Saverio Ferrari - il manifesto - 21/01/2015
CasaPound Cremona, la sezione dell’organizzazione nell’ambito lombardo probabilmente più consistente, fin dalla sua nascita nel maggio 2013, seguendo una regola interna che a ogni sede corrisponda un’intestazione propria, si è scelta il nome di «Stoccafisso». Apparentemente un gioco. Nella città che fu del Ras Roberto Farinacci, gran organizzatore di squadracce, questo particolare è tutt’altro che innocuo. La storia racconta che sul finire del «biennio rosso», quando i fascisti della bassa val Padana si videro recapitare da alcune prefetture il divieto di detenere i manganelli, ricorsero all’uso di pezzi di baccalà, stecche dure lunghe più di un metro e mezzo da utilizzare come bastoni. Da qui la scelta del nome, indicativo della natura di CasaPound, che ispirandosi al primo movimento fascista, quello degli esordi, esalta ostentatamente l’epopea delle aggressioni ai dirigenti e ai militanti socialisti e comunisti come degli assalti alle sedi delle camere del lavoro e delle leghe contadine. L’attacco preordinato di domenica sera al centro sociale Dordoni di Cremona, non a caso, è stato condotto seguendo gli antichi insegnamenti, concentrando gruppi di picchiatori, anche provenienti da altre città (Parma e Brescia), per colpire in forte superiorità numerica, senza problemi.
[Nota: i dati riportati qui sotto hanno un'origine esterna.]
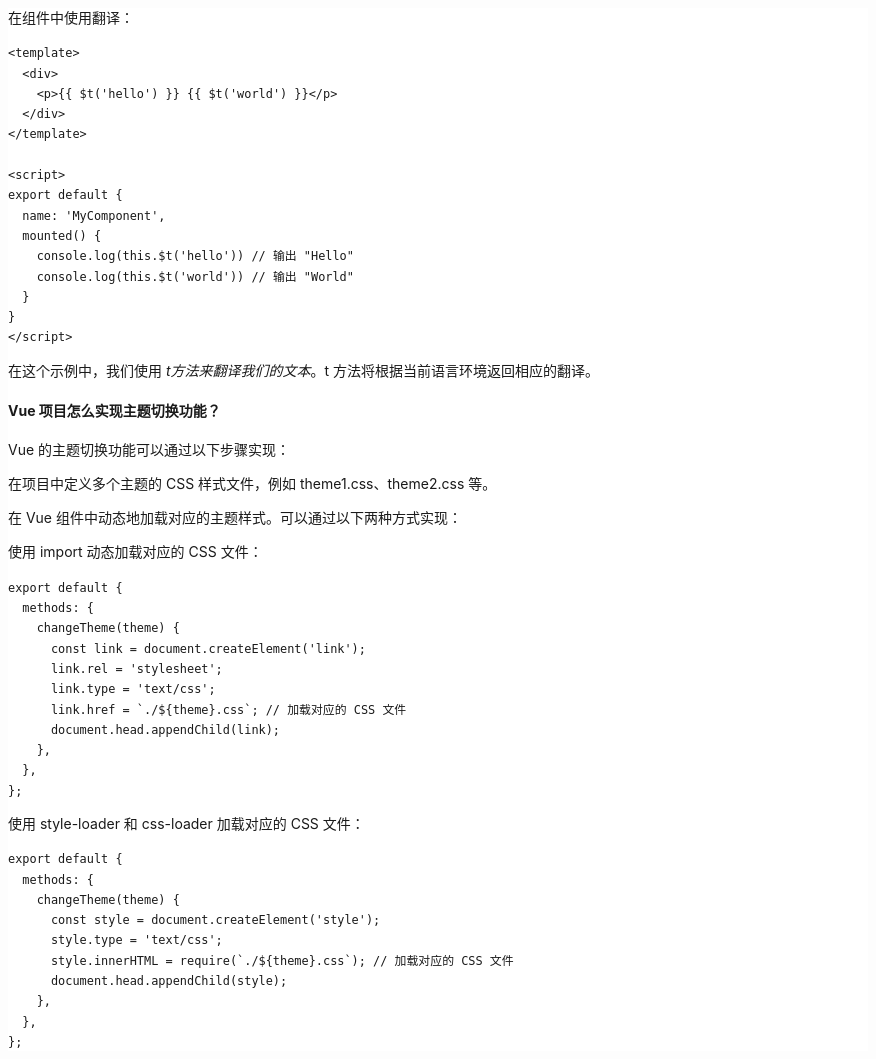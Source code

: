 在组件中使用翻译：

```
<template>
  <div>
    <p>{{ $t('hello') }} {{ $t('world') }}</p>
  </div>
</template>

<script>
export default {
  name: 'MyComponent',
  mounted() {
    console.log(this.$t('hello')) // 输出 "Hello"
    console.log(this.$t('world')) // 输出 "World"
  }
}
</script>
```

在这个示例中，我们使用 $t 方法来翻译我们的文本。$t 方法将根据当前语言环境返回相应的翻译。

#### Vue 项目怎么实现主题切换功能？

Vue 的主题切换功能可以通过以下步骤实现：

在项目中定义多个主题的 CSS 样式文件，例如 theme1.css、theme2.css 等。

在 Vue 组件中动态地加载对应的主题样式。可以通过以下两种方式实现：

使用 import 动态加载对应的 CSS 文件：

```
export default {
  methods: {
    changeTheme(theme) {
      const link = document.createElement('link');
      link.rel = 'stylesheet';
      link.type = 'text/css';
      link.href = `./${theme}.css`; // 加载对应的 CSS 文件
      document.head.appendChild(link);
    },
  },
};
```

使用 style-loader 和 css-loader 加载对应的 CSS 文件：

```
export default {
  methods: {
    changeTheme(theme) {
      const style = document.createElement('style');
      style.type = 'text/css';
      style.innerHTML = require(`./${theme}.css`); // 加载对应的 CSS 文件
      document.head.appendChild(style);
    },
  },
};
```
Più volte CasaPound ha anche «mimato» in cortei per le vie di Roma le «spedizioni punitive» del 1920–1921 sfilando su camion scoperti con a bordo militanti agghindati con tanto di Fez. Le stesse denominazioni con cui ha marchiato i propri punti di ritrovo o i propri siti di riferimento, dalla libreria La Testa di Ferro (in ricordo del giornale fondato nel 1919 da Gabriele D’annunzio al tempo dell’impresa fiumana) al forum internet Vivamafarka (dal romanzo-scandalo di Marinetti del 1909, Mafarka il futurista, sottoposto in quegli anni a processo per oltraggio al pudore, in cui si decantavano le gesta immaginarie di un re nero che amava la guerra e odiava le donne), dicono di questa identificazione.
Non siamo di fronte a semplici suggestioni culturali. Dalle sue fila, analizzando i fatti accaduti, solo negli ultimi tre anni, provengono Gianluca Casseri che a Firenze nel dicembre 2011 ha assassinato a colpi di pistola due ambulanti senegalesi, ferendone gravemente un terzo, e Giovanni Ceniti, ex responsabile di Casa Pound Novara, uno dei killer di Silvio Fanella ucciso a Roma nell’estate scorsa. Un’organizzazione che la Cassazione, il 27 settembre 2013, nell’ambito di un procedimento a Napoli contro il suoi dirigenti locali ha giudicato «ideologicamente orientata alla sovversione del fondamento democratico del sistema».
Prima dell’aggressione di Cremona, solo qualche settimana fa, a fine dicembre, se ne era verificata un’altra, con le stesse modalità, a Magliano Romano, dove una ventina di squadristi di Casa Pound con i passamontagna, armati di spranghe e bastoni, avevano aggredito i tifosi dell’Ardita, un club di supporter della squadra romana di calcio del quartiere San Paolo. Sette i feriti, con fratture, escoriazioni ed ecchimosi.
L’incredibile impunità di cui gode Casa Pound è sotto gli occhi di tutti. È tempo di porre il problema.